卓品利1,2, 钟佳丽1,2, 王东1,2, 徐年军1,2, 李亚鹤1,2*   

  1. 1宁波大学海洋学院, 浙江宁波 315211
    2浙江省海洋生物工程重点实验室, 浙江宁波 315211
  • 收稿日期:2016-11-01 发布日期:2017-06-18
  • 通讯作者: *E-mail:liyahe1105@163.com
  • 作者简介:卓品利,女,1992年生,硕士研究生.主要从事藻类生理生化研究.E-mail:zhuopinli1@163.com
  • 基金资助:
    本文由国家自然科学基金项目(41606129,41276122)和浙江省自然科学基金项目(LQ15D060002)资助

Effect of exogenous salicylic acid and ultraviolet radiation on Ulva prolifera under different light conditions

ZHUO Pin-li1,2, ZHONG Jia-li1,2, WANG Dong1,2, XU Nian-jun1,2, LI Ya-he1,2*   

  1. 1School of Marine Sciences, Ningbo University, Ningbo 315211, Zhejiang, China
    2Zhejiang Province Key Laboratory of Marine Biotechnology, Ningbo 315211, Zhejiang, China
  • Received:2016-11-01 Published:2017-06-18
  • Contact: *E-mail:liyahe1105@163.com
  • Supported by:
    This work was supported by the National Natural Science Foundation of China (41606129, 41276122 ), and Natural Science Foundation of Zhejiang Province (LQ15D060002)

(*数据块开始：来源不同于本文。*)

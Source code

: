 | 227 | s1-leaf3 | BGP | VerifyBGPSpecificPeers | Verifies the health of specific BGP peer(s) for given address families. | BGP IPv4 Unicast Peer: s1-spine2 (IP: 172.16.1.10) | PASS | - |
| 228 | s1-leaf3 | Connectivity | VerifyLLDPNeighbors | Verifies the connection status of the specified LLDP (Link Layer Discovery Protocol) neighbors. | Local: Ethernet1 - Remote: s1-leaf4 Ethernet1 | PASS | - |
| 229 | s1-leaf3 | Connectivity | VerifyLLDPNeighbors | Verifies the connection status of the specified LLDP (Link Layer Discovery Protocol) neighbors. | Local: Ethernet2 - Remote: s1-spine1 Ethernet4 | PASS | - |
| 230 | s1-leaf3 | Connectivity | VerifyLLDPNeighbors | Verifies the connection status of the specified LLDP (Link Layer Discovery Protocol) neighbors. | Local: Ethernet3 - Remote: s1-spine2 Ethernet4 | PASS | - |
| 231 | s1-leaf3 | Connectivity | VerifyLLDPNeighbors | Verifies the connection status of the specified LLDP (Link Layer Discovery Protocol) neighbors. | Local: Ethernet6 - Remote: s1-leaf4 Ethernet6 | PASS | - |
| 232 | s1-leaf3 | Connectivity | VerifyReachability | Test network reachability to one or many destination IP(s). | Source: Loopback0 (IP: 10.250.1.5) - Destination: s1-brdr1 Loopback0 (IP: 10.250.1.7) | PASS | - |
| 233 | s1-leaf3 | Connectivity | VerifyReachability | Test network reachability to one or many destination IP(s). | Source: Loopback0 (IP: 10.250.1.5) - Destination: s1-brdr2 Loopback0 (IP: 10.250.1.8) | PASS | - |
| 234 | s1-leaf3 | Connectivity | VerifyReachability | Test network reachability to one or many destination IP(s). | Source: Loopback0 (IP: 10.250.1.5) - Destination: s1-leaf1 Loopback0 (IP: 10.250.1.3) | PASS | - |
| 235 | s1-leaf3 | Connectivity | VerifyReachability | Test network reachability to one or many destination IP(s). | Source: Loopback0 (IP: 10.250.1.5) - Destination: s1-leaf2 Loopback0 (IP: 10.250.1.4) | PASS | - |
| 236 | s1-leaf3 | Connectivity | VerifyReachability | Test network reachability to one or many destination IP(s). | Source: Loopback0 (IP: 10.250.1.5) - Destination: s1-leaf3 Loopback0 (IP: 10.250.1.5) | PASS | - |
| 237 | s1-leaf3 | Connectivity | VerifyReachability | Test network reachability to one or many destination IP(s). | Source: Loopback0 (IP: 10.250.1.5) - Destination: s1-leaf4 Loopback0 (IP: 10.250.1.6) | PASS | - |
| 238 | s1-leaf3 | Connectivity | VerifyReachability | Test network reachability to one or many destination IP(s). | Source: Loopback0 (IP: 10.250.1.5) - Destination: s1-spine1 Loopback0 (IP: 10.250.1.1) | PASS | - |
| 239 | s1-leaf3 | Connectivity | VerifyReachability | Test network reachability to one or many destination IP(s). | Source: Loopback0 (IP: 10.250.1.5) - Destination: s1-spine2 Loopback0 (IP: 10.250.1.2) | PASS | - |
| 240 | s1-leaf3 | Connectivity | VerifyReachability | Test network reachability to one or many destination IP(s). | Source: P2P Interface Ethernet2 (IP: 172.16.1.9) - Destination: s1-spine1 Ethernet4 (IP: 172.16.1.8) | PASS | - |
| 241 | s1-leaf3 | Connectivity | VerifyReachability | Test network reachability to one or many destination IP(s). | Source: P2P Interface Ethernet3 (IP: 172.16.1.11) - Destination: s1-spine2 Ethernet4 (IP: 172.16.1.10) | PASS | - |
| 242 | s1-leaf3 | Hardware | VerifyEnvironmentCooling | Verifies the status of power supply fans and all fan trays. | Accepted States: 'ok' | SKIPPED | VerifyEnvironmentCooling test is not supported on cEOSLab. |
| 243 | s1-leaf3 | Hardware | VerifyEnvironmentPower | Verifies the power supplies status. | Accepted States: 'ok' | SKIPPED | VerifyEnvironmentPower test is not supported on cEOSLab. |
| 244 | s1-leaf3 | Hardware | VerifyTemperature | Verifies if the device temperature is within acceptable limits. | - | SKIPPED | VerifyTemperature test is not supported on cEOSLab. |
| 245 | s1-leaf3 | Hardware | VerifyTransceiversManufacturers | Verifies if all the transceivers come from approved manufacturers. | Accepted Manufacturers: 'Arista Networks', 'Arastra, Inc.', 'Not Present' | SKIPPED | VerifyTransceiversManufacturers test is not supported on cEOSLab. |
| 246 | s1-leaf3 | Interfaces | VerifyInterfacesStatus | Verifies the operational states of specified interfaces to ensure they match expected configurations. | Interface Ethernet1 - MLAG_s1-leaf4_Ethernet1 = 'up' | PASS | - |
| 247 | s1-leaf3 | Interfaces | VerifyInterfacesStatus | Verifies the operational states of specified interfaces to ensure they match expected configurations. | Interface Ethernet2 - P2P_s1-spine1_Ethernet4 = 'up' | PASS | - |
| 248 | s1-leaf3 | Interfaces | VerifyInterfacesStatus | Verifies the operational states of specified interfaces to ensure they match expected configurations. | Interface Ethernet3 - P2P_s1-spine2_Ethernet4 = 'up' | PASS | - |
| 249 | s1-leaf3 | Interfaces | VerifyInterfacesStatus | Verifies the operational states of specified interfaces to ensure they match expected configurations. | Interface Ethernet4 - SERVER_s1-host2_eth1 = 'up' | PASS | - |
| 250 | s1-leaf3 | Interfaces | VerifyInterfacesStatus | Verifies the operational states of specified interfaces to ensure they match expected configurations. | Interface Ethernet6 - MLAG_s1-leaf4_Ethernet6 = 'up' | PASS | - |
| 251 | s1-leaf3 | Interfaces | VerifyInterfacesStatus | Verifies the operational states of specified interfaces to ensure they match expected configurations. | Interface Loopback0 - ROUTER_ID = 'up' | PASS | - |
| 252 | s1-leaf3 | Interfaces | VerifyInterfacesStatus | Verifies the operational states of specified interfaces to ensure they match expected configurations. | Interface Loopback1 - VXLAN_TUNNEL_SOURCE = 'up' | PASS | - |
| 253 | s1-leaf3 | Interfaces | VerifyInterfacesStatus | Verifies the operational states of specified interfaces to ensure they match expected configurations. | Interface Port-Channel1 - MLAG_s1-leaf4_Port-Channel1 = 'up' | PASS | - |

摘要: 为研究不同光照条件下,外源水杨酸(SA)和紫外辐射(UV)对海洋绿藻浒苔的复合效应,在两个光照强度(高光:160 μmol·m-2·s-1;低光:70 μmol·m-2·s-1)条件下,设置对照(CK)、SA、UV及UV+SA处理(UV=3.2 W·m-2、SA=10 μg·mL-1),处理3 d后测定浒苔生长、叶绿素荧光参数、光合放氧速率、超氧化物歧化酶活性、可溶性糖和可溶性蛋白含量等的变化,探讨光照强度、UV及SA的复合效应.结果表明: 低光无UV条件下,SA会促进浒苔生长,降低浒苔叶绿素a(Chl a)和可溶性蛋白含量;高光无UV条件下, SA会抑制其生长,但显著提高了Chl a含量、呼吸速率、光合放氧速率、可溶性糖和可溶性蛋白含量;高光和UV条件下, UV+SA显著促进浒苔生长,提高Chl a和可溶性糖含量;低光和UV条件下,与UV相比,UV+SA提高了浒苔最大光化学效率(Fv/Fm)和可溶性蛋白含量,涨幅分别为139.8%和32.2%.外源SA的加入在一定程度上缓解了UV对浒苔的胁迫作用,且在高光条件下的效果更为显著.

Abstract: To study the combined effects of exogenous salicylic acid (SA) and ultraviolet radiation (UV) on marine green algae Ulva prolifera under high (160 μmol·m-2·s-1) and low (70 μmol·m-2·s-1) light intensities, the growth, chlorophyll fluorescence parameters, photosynthetic rate of oxygen, superoxide dismutase (SOD) activity, soluble polysaccharide and soluble protein contents were investigated after they grew with or without ultraviolet (UV, 3.2 W·m-2) radiation in the presence or absence of SA (10 μg·mL-1) for three days. The treatments included control group (CK), SA, UV and UV+SA treatments. Results showed that under the low light intensity without UV condition, the relative growth rate was enhanced, Chl a and soluble protein contents were decreased by SA. Under the high light intensity without UV condition, the relative growth rate was decreased, Chl a content, respiratory rate, photosynthetic rate of oxygen, soluble polysaccharide and soluble protein contents were enhanced by SA. Under the high light intensity with UV condition, the relative growth rate, Chl a and soluble polysaccharide contents were enhanced by UV+SA. Additionally, under the low light intensity with UV condition, compared to UV treatment, the maximum photochemical efficiency (Fv/Fm) and soluble protein contents were respectively increased by 139.8% and 32.2% under the UV+SA treatment. In conclusion, SA reduced the inhibitory effects of U. prolifera induced by UV, and the effects were more significant under the high light intensity.